Give back each entry word for word, but drop the images.
BEGIN RECORDS SHOWN
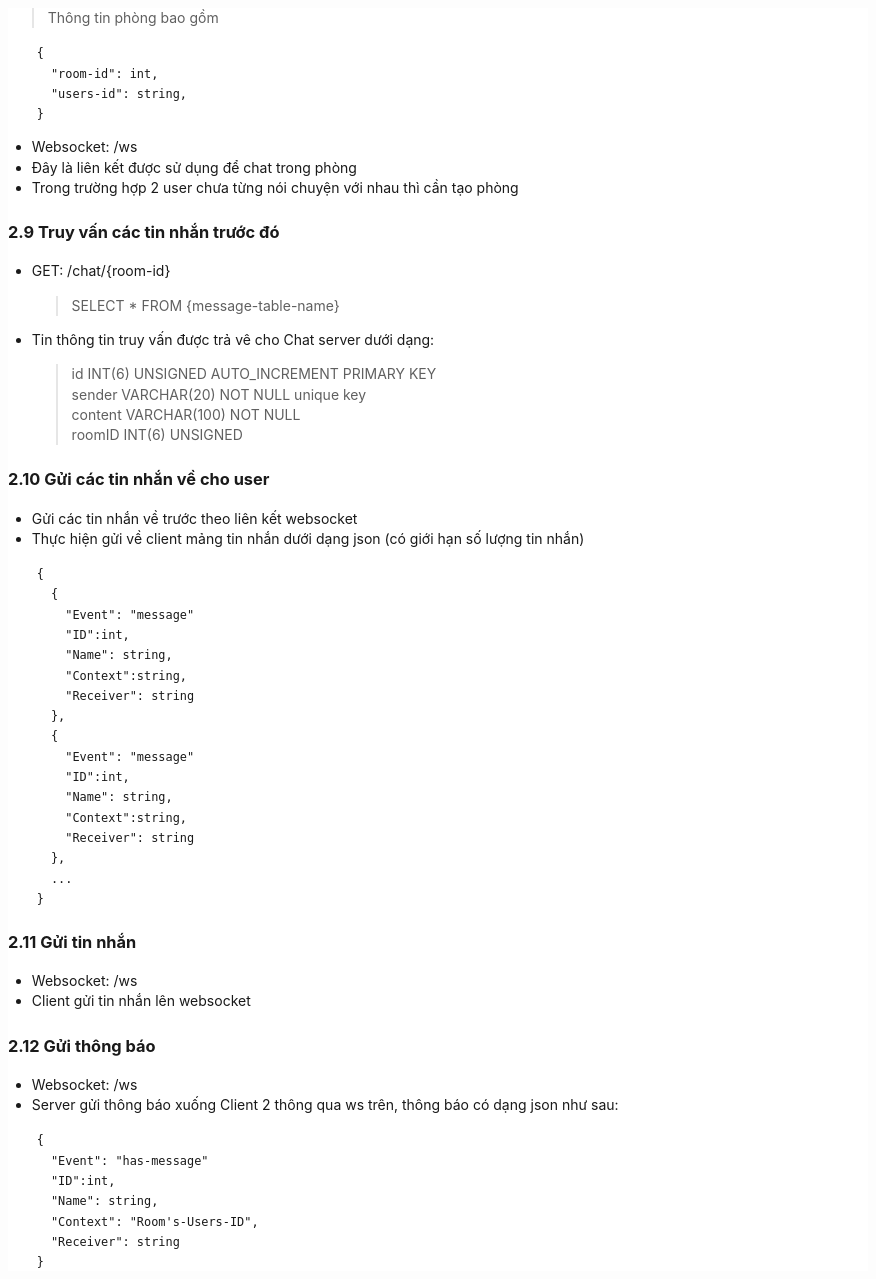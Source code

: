   > Thông tin phòng bao gồm
```
    {
      "room-id": int,
      "users-id": string,
    }
```

- Websocket: /ws
- Đây là liên kết được sử dụng để chat trong phòng
- Trong trường hợp 2 user chưa từng nói chuyện với nhau thì cần tạo phòng

### 2.9 Truy vấn các tin nhắn trước đó
- GET: /chat/{room-id}
  > SELECT * FROM {message-table-name} 
- Tin thông tin truy vấn được trả vê cho Chat server dưới dạng:
  > id INT(6) UNSIGNED AUTO_INCREMENT PRIMARY KEY \
sender VARCHAR(20) NOT NULL unique key \
content VARCHAR(100) NOT NULL \
roomID INT(6) UNSIGNED 


### 2.10 Gửi các tin nhắn về cho user
- Gửi các tin nhắn về trước theo liên kết websocket
- Thực hiện gửi về client mảng tin nhắn dưới dạng json (có giới hạn số lượng tin nhắn) 
```
    {
      {
        "Event": "message"
        "ID":int,
        "Name": string,
        "Context":string,
        "Receiver": string
      },
      {
        "Event": "message"
        "ID":int,
        "Name": string,
        "Context":string,
        "Receiver": string
      },
      ...
    }

```
### 2.11 Gửi tin nhắn
- Websocket: /ws
- Client gửi tin nhắn lên websocket 

### 2.12 Gửi thông báo
- Websocket: /ws
- Server gửi thông báo xuống Client 2 thông qua ws trên, thông báo có dạng json như sau:
```
    {
      "Event": "has-message"
      "ID":int,
      "Name": string,
      "Context": "Room's-Users-ID",
      "Receiver": string
    }
```
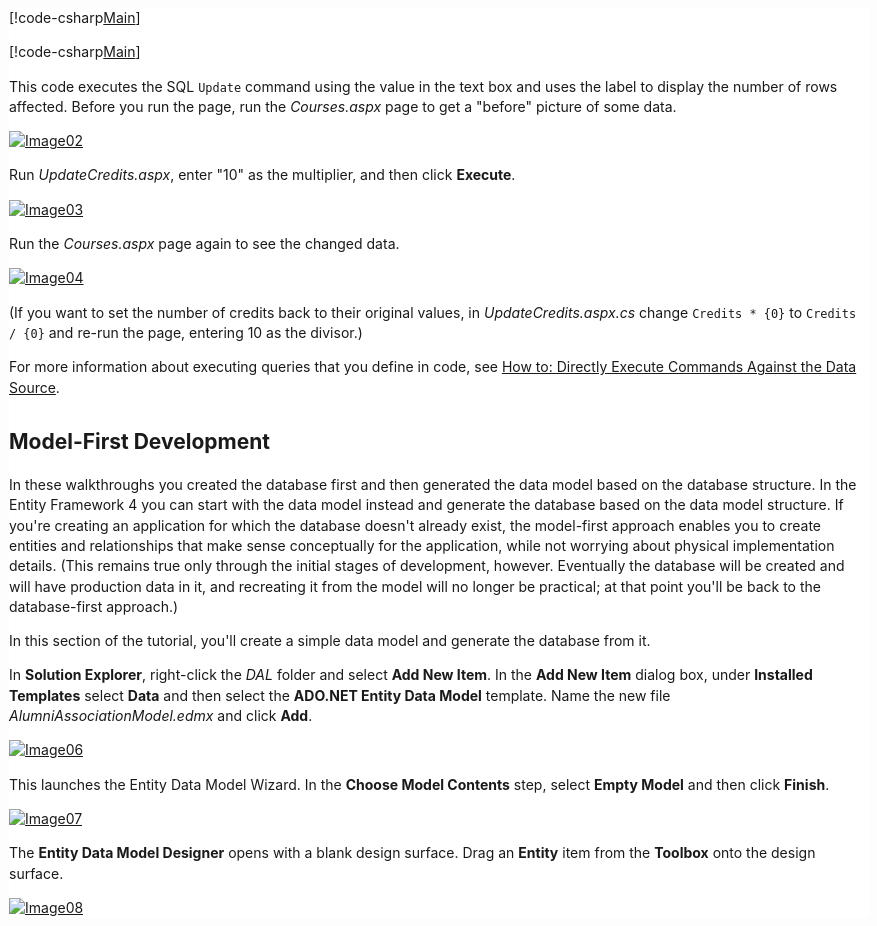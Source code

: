 [!code-csharp[Main](what-s-new-in-the-entity-framework-4/samples/sample5.cs)]

[!code-csharp[Main](what-s-new-in-the-entity-framework-4/samples/sample6.cs)]

This code executes the SQL `Update` command using the value in the text box and uses the label to display the number of rows affected. Before you run the page, run the *Courses.aspx* page to get a "before" picture of some data.

[![Image02](what-s-new-in-the-entity-framework-4/_static/image4.png)](what-s-new-in-the-entity-framework-4/_static/image3.png)

Run *UpdateCredits.aspx*, enter "10" as the multiplier, and then click **Execute**.

[![Image03](what-s-new-in-the-entity-framework-4/_static/image6.png)](what-s-new-in-the-entity-framework-4/_static/image5.png)

Run the *Courses.aspx* page again to see the changed data.

[![Image04](what-s-new-in-the-entity-framework-4/_static/image8.png)](what-s-new-in-the-entity-framework-4/_static/image7.png)

(If you want to set the number of credits back to their original values, in *UpdateCredits.aspx.cs* change `Credits * {0}` to `Credits / {0}` and re-run the page, entering 10 as the divisor.)

For more information about executing queries that you define in code, see [How to: Directly Execute Commands Against the Data Source](https://msdn.microsoft.com/library/ee358769.aspx).

## Model-First Development

In these walkthroughs you created the database first and then generated the data model based on the database structure. In the Entity Framework 4 you can start with the data model instead and generate the database based on the data model structure. If you're creating an application for which the database doesn't already exist, the model-first approach enables you to create entities and relationships that make sense conceptually for the application, while not worrying about physical implementation details. (This remains true only through the initial stages of development, however. Eventually the database will be created and will have production data in it, and recreating it from the model will no longer be practical; at that point you'll be back to the database-first approach.)

In this section of the tutorial, you'll create a simple data model and generate the database from it.

In **Solution Explorer**, right-click the *DAL* folder and select **Add New Item**. In the **Add New Item** dialog box, under **Installed Templates** select **Data** and then select the **ADO.NET Entity Data Model** template. Name the new file *AlumniAssociationModel.edmx* and click **Add**.

[![Image06](what-s-new-in-the-entity-framework-4/_static/image10.png)](what-s-new-in-the-entity-framework-4/_static/image9.png)

This launches the Entity Data Model Wizard. In the **Choose Model Contents** step, select **Empty Model** and then click **Finish**.

[![Image07](what-s-new-in-the-entity-framework-4/_static/image12.png)](what-s-new-in-the-entity-framework-4/_static/image11.png)

The **Entity Data Model Designer** opens with a blank design surface. Drag an **Entity** item from the **Toolbox** onto the design surface.

[![Image08](what-s-new-in-the-entity-framework-4/_static/image14.png)](what-s-new-in-the-entity-framework-4/_static/image13.png)
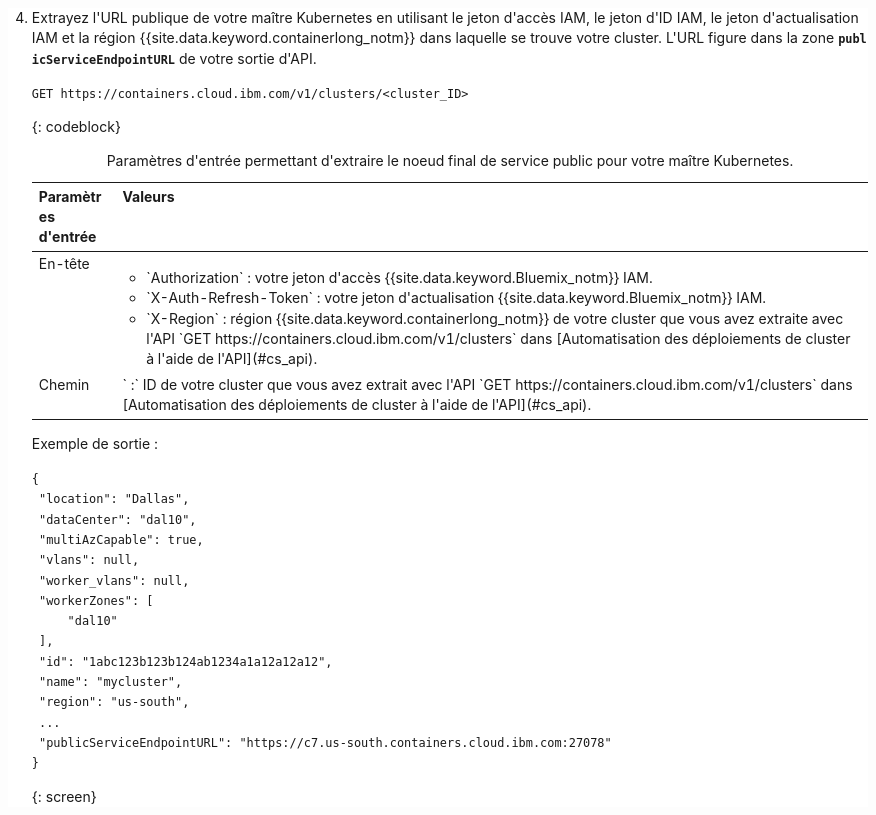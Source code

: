 4. Extrayez l'URL publique de votre maître Kubernetes en utilisant le jeton d'accès IAM, le jeton d'ID IAM, le jeton d'actualisation IAM et la région {{site.data.keyword.containerlong_notm}} dans laquelle se trouve votre cluster. L'URL figure dans la zone **`publicServiceEndpointURL`** de votre sortie d'API.
   ```
   GET https://containers.cloud.ibm.com/v1/clusters/<cluster_ID>
   ```
   {: codeblock}

   <table summary="Paramètres d'entrée permettant d'extraire le noeud final de service public pour votre maître Kubernetes, avec le paramètre d'entrée dans la colonne 1 et la valeur dans la colonne 2.">
   <caption>Paramètres d'entrée permettant d'extraire le noeud final de service public pour votre maître Kubernetes.</caption>
   <thead>
   <th>Paramètres d'entrée</th>
   <th>Valeurs</th>
   </thead>
   <tbody>
   <tr>
   <td>En-tête</td>
     <td><ul><li>`Authorization` : votre jeton d'accès {{site.data.keyword.Bluemix_notm}} IAM.</li><li>`X-Auth-Refresh-Token` : votre jeton d'actualisation {{site.data.keyword.Bluemix_notm}} IAM.</li><li>`X-Region` : région {{site.data.keyword.containerlong_notm}} de votre cluster que vous avez extraite avec l'API `GET https://containers.cloud.ibm.com/v1/clusters` dans [Automatisation des déploiements de cluster à l'aide de l'API](#cs_api). </li></ul>
   </td>
   </tr>
   <tr>
   <td>Chemin</td>
   <td>`<cluster_ID> :` ID de votre cluster que vous avez extrait avec l'API `GET https://containers.cloud.ibm.com/v1/clusters` dans [Automatisation des déploiements de cluster à l'aide de l'API](#cs_api).      </td>
   </tr>
   </tbody>
   </table>

   Exemple de sortie :
   ```
   {
    "location": "Dallas",
    "dataCenter": "dal10",
    "multiAzCapable": true,
    "vlans": null,
    "worker_vlans": null,
    "workerZones": [
        "dal10"
    ],
    "id": "1abc123b123b124ab1234a1a12a12a12",
    "name": "mycluster",
    "region": "us-south",
    ...
    "publicServiceEndpointURL": "https://c7.us-south.containers.cloud.ibm.com:27078"
   }
   ```
   {: screen}
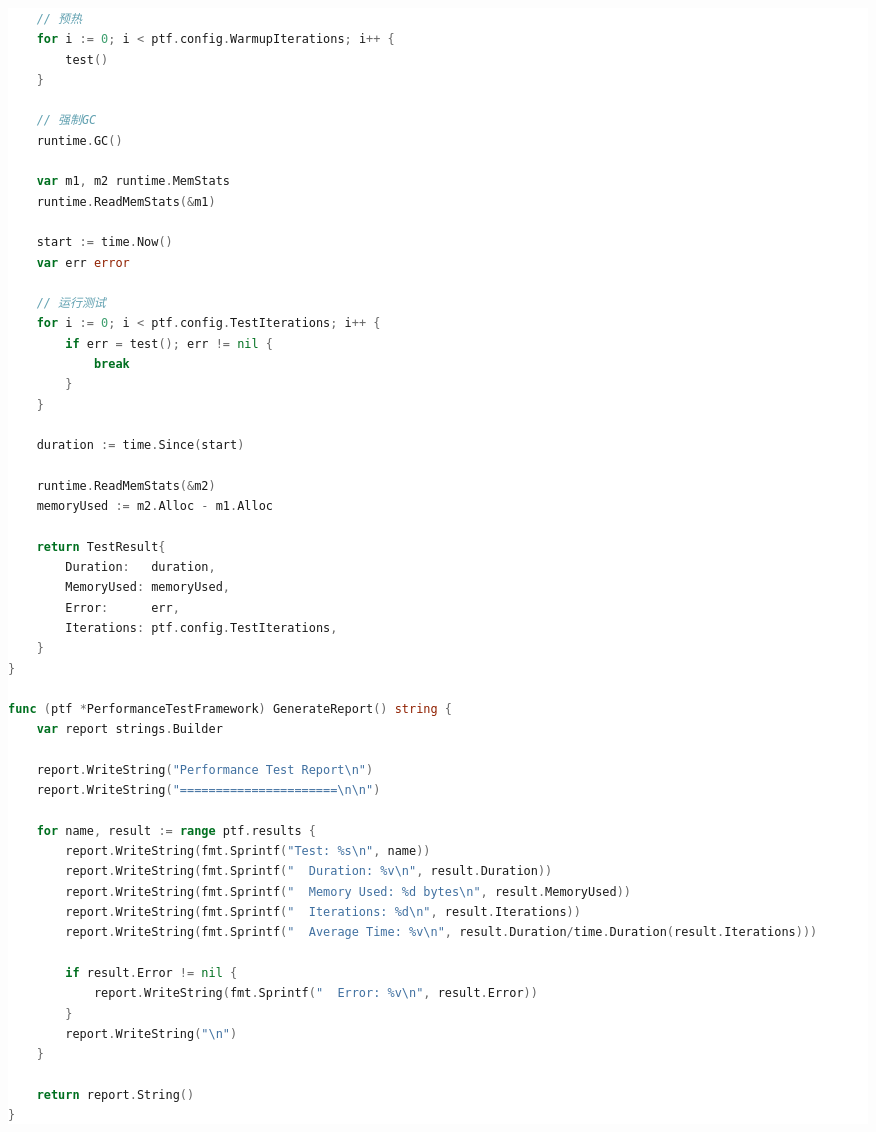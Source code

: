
 ```go
    // 预热
    for i := 0; i < ptf.config.WarmupIterations; i++ {
        test()
    }
    
    // 强制GC
    runtime.GC()
    
    var m1, m2 runtime.MemStats
    runtime.ReadMemStats(&m1)
    
    start := time.Now()
    var err error
    
    // 运行测试
    for i := 0; i < ptf.config.TestIterations; i++ {
        if err = test(); err != nil {
            break
        }
    }
    
    duration := time.Since(start)
    
    runtime.ReadMemStats(&m2)
    memoryUsed := m2.Alloc - m1.Alloc
    
    return TestResult{
        Duration:   duration,
        MemoryUsed: memoryUsed,
        Error:      err,
        Iterations: ptf.config.TestIterations,
    }
}

func (ptf *PerformanceTestFramework) GenerateReport() string {
    var report strings.Builder
    
    report.WriteString("Performance Test Report\n")
    report.WriteString("======================\n\n")
    
    for name, result := range ptf.results {
        report.WriteString(fmt.Sprintf("Test: %s\n", name))
        report.WriteString(fmt.Sprintf("  Duration: %v\n", result.Duration))
        report.WriteString(fmt.Sprintf("  Memory Used: %d bytes\n", result.MemoryUsed))
        report.WriteString(fmt.Sprintf("  Iterations: %d\n", result.Iterations))
        report.WriteString(fmt.Sprintf("  Average Time: %v\n", result.Duration/time.Duration(result.Iterations)))
        
        if result.Error != nil {
            report.WriteString(fmt.Sprintf("  Error: %v\n", result.Error))
        }
        report.WriteString("\n")
    }
    
    return report.String()
}
```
END RECORDS SHOWN
» **SOLUTION TO THIS TASK**
Source code

:   > Thông tin phòng bao gồm
```
    {
      "room-id": int,
      "users-id": string,
    }
```

- Websocket: /ws
- Đây là liên kết được sử dụng để chat trong phòng
- Trong trường hợp 2 user chưa từng nói chuyện với nhau thì cần tạo phòng

### 2.9 Truy vấn các tin nhắn trước đó
- GET: /chat/{room-id}
  > SELECT * FROM {message-table-name} 
- Tin thông tin truy vấn được trả vê cho Chat server dưới dạng:
  > id INT(6) UNSIGNED AUTO_INCREMENT PRIMARY KEY \
sender VARCHAR(20) NOT NULL unique key \
content VARCHAR(100) NOT NULL \
roomID INT(6) UNSIGNED 


### 2.10 Gửi các tin nhắn về cho user
- Gửi các tin nhắn về trước theo liên kết websocket
- Thực hiện gửi về client mảng tin nhắn dưới dạng json (có giới hạn số lượng tin nhắn) 
```
    {
      {
        "Event": "message"
        "ID":int,
        "Name": string,
        "Context":string,
        "Receiver": string
      },
      {
        "Event": "message"
        "ID":int,
        "Name": string,
        "Context":string,
        "Receiver": string
      },
      ...
    }

```
### 2.11 Gửi tin nhắn
- Websocket: /ws
- Client gửi tin nhắn lên websocket 

### 2.12 Gửi thông báo
- Websocket: /ws
- Server gửi thông báo xuống Client 2 thông qua ws trên, thông báo có dạng json như sau:
```
    {
      "Event": "has-message"
      "ID":int,
      "Name": string,
      "Context": "Room's-Users-ID",
      "Receiver": string
    }
```
Source code

: [!code-csharp[Main](what-s-new-in-the-entity-framework-4/samples/sample5.cs)]

[!code-csharp[Main](what-s-new-in-the-entity-framework-4/samples/sample6.cs)]

This code executes the SQL `Update` command using the value in the text box and uses the label to display the number of rows affected. Before you run the page, run the *Courses.aspx* page to get a "before" picture of some data.

[![Image02](what-s-new-in-the-entity-framework-4/_static/image4.png)](what-s-new-in-the-entity-framework-4/_static/image3.png)

Run *UpdateCredits.aspx*, enter "10" as the multiplier, and then click **Execute**.

[![Image03](what-s-new-in-the-entity-framework-4/_static/image6.png)](what-s-new-in-the-entity-framework-4/_static/image5.png)

Run the *Courses.aspx* page again to see the changed data.

[![Image04](what-s-new-in-the-entity-framework-4/_static/image8.png)](what-s-new-in-the-entity-framework-4/_static/image7.png)

(If you want to set the number of credits back to their original values, in *UpdateCredits.aspx.cs* change `Credits * {0}` to `Credits / {0}` and re-run the page, entering 10 as the divisor.)

For more information about executing queries that you define in code, see [How to: Directly Execute Commands Against the Data Source](https://msdn.microsoft.com/library/ee358769.aspx).

## Model-First Development

In these walkthroughs you created the database first and then generated the data model based on the database structure. In the Entity Framework 4 you can start with the data model instead and generate the database based on the data model structure. If you're creating an application for which the database doesn't already exist, the model-first approach enables you to create entities and relationships that make sense conceptually for the application, while not worrying about physical implementation details. (This remains true only through the initial stages of development, however. Eventually the database will be created and will have production data in it, and recreating it from the model will no longer be practical; at that point you'll be back to the database-first approach.)

In this section of the tutorial, you'll create a simple data model and generate the database from it.

In **Solution Explorer**, right-click the *DAL* folder and select **Add New Item**. In the **Add New Item** dialog box, under **Installed Templates** select **Data** and then select the **ADO.NET Entity Data Model** template. Name the new file *AlumniAssociationModel.edmx* and click **Add**.

[![Image06](what-s-new-in-the-entity-framework-4/_static/image10.png)](what-s-new-in-the-entity-framework-4/_static/image9.png)

This launches the Entity Data Model Wizard. In the **Choose Model Contents** step, select **Empty Model** and then click **Finish**.

[![Image07](what-s-new-in-the-entity-framework-4/_static/image12.png)](what-s-new-in-the-entity-framework-4/_static/image11.png)

The **Entity Data Model Designer** opens with a blank design surface. Drag an **Entity** item from the **Toolbox** onto the design surface.

[![Image08](what-s-new-in-the-entity-framework-4/_static/image14.png)](what-s-new-in-the-entity-framework-4/_static/image13.png)
Source code

: 4. Extrayez l'URL publique de votre maître Kubernetes en utilisant le jeton d'accès IAM, le jeton d'ID IAM, le jeton d'actualisation IAM et la région {{site.data.keyword.containerlong_notm}} dans laquelle se trouve votre cluster. L'URL figure dans la zone **`publicServiceEndpointURL`** de votre sortie d'API.
   ```
   GET https://containers.cloud.ibm.com/v1/clusters/<cluster_ID>
   ```
   {: codeblock}

   <table summary="Paramètres d'entrée permettant d'extraire le noeud final de service public pour votre maître Kubernetes, avec le paramètre d'entrée dans la colonne 1 et la valeur dans la colonne 2.">
   <caption>Paramètres d'entrée permettant d'extraire le noeud final de service public pour votre maître Kubernetes.</caption>
   <thead>
   <th>Paramètres d'entrée</th>
   <th>Valeurs</th>
   </thead>
   <tbody>
   <tr>
   <td>En-tête</td>
     <td><ul><li>`Authorization` : votre jeton d'accès {{site.data.keyword.Bluemix_notm}} IAM.</li><li>`X-Auth-Refresh-Token` : votre jeton d'actualisation {{site.data.keyword.Bluemix_notm}} IAM.</li><li>`X-Region` : région {{site.data.keyword.containerlong_notm}} de votre cluster que vous avez extraite avec l'API `GET https://containers.cloud.ibm.com/v1/clusters` dans [Automatisation des déploiements de cluster à l'aide de l'API](#cs_api). </li></ul>
   </td>
   </tr>
   <tr>
   <td>Chemin</td>
   <td>`<cluster_ID> :` ID de votre cluster que vous avez extrait avec l'API `GET https://containers.cloud.ibm.com/v1/clusters` dans [Automatisation des déploiements de cluster à l'aide de l'API](#cs_api).      </td>
   </tr>
   </tbody>
   </table>

   Exemple de sortie :
   ```
   {
    "location": "Dallas",
    "dataCenter": "dal10",
    "multiAzCapable": true,
    "vlans": null,
    "worker_vlans": null,
    "workerZones": [
        "dal10"
    ],
    "id": "1abc123b123b124ab1234a1a12a12a12",
    "name": "mycluster",
    "region": "us-south",
    ...
    "publicServiceEndpointURL": "https://c7.us-south.containers.cloud.ibm.com:27078"
   }
   ```
   {: screen}
Source code

:
 ```go
    // 预热
    for i := 0; i < ptf.config.WarmupIterations; i++ {
        test()
    }
    
    // 强制GC
    runtime.GC()
    
    var m1, m2 runtime.MemStats
    runtime.ReadMemStats(&m1)
    
    start := time.Now()
    var err error
    
    // 运行测试
    for i := 0; i < ptf.config.TestIterations; i++ {
        if err = test(); err != nil {
            break
        }
    }
    
    duration := time.Since(start)
    
    runtime.ReadMemStats(&m2)
    memoryUsed := m2.Alloc - m1.Alloc
    
    return TestResult{
        Duration:   duration,
        MemoryUsed: memoryUsed,
        Error:      err,
        Iterations: ptf.config.TestIterations,
    }
}

func (ptf *PerformanceTestFramework) GenerateReport() string {
    var report strings.Builder
    
    report.WriteString("Performance Test Report\n")
    report.WriteString("======================\n\n")
    
    for name, result := range ptf.results {
        report.WriteString(fmt.Sprintf("Test: %s\n", name))
        report.WriteString(fmt.Sprintf("  Duration: %v\n", result.Duration))
        report.WriteString(fmt.Sprintf("  Memory Used: %d bytes\n", result.MemoryUsed))
        report.WriteString(fmt.Sprintf("  Iterations: %d\n", result.Iterations))
        report.WriteString(fmt.Sprintf("  Average Time: %v\n", result.Duration/time.Duration(result.Iterations)))
        
        if result.Error != nil {
            report.WriteString(fmt.Sprintf("  Error: %v\n", result.Error))
        }
        report.WriteString("\n")
    }
    
    return report.String()
}
```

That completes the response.